Stored dataset items:
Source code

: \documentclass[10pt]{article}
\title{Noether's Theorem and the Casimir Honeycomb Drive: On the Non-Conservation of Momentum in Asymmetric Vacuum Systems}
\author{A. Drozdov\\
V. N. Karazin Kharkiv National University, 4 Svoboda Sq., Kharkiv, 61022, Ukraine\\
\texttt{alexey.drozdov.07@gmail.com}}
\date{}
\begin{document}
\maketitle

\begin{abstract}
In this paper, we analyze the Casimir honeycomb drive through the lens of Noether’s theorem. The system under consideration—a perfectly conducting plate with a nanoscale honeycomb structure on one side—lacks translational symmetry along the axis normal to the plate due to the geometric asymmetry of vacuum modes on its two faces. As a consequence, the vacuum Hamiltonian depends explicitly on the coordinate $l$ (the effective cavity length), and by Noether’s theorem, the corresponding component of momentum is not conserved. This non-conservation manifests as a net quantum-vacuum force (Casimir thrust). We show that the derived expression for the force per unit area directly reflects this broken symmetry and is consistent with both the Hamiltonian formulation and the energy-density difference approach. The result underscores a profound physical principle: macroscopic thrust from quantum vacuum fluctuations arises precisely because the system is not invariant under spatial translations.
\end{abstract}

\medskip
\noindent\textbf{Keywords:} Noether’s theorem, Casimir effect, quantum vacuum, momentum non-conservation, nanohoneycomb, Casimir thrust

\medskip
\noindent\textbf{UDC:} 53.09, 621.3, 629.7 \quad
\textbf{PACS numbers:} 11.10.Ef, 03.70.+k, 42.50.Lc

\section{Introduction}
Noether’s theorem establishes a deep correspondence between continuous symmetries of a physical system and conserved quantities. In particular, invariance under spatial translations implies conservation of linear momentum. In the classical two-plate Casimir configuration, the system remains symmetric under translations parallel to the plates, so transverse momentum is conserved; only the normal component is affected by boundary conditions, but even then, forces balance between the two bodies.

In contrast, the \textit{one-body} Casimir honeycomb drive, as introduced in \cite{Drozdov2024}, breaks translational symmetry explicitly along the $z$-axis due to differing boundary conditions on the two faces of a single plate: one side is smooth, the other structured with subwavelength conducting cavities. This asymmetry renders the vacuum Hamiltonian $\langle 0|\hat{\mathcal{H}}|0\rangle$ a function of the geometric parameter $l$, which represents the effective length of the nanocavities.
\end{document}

**Work task**
Only the lines above that include the word "textbf" belong in the answer; copy each one.

**Answer box**
\noindent\textbf{Keywords:} Noether’s theorem, Casimir effect, quantum vacuum, momentum non-conservation, nanohoneycomb, Casimir thrust
\noindent\textbf{UDC:} 53.09, 621.3, 629.7 \quad
\textbf{PACS numbers:} 11.10.Ef, 03.70.+k, 42.50.Lc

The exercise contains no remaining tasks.